Earlier this year it was announced that India’s leopard populations had seen an increase in 60% in just 4 years.

Elephant Family conservation partner Sanjay Gubbi has provided a commentary on why this might not be the case after all.

Looking at the way the data was collected, Gubbi suggests that announcing the increase is misleading. The area across which the data was collected was increased between 2014 to 2018, with more camera traps being included in the sample. It is therefore understandable that a higher number of leopards were counted, but of course this does not point to a straightforward conclusion of an increased population size.

We often talk about the dangers of “fake news”, and this is another example. In reporting an “increase in leopard numbers” the media are incorrectly diminishing the need for concern of their conservation. It is vital that accurate figures are reported upon so that conservationists and relevant bodies of authorities continue to improve efforts to protect leopards.
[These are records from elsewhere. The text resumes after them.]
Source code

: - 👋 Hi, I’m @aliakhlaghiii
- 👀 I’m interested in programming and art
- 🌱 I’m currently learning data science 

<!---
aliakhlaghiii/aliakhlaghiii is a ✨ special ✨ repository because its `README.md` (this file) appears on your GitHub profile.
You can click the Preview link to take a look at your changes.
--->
One such effort involves creating protected areas of land which prevent development on vital landscapes, thereby conserving habitats and leopards. Elephant Family supports Sanjay Gubbi who has been hugely successful in efforts to expand these protected areas. To hear his explanation of the misleading reporting in the press helps to paint a picture of why it is so important not to believe everything published and to question the source of the information.

Gubbi suggests that for reporting to be more accurate, a benchmark needs to be established. Newly collected data can then be compared against the benchmark in order to provide a clearer view on population trends.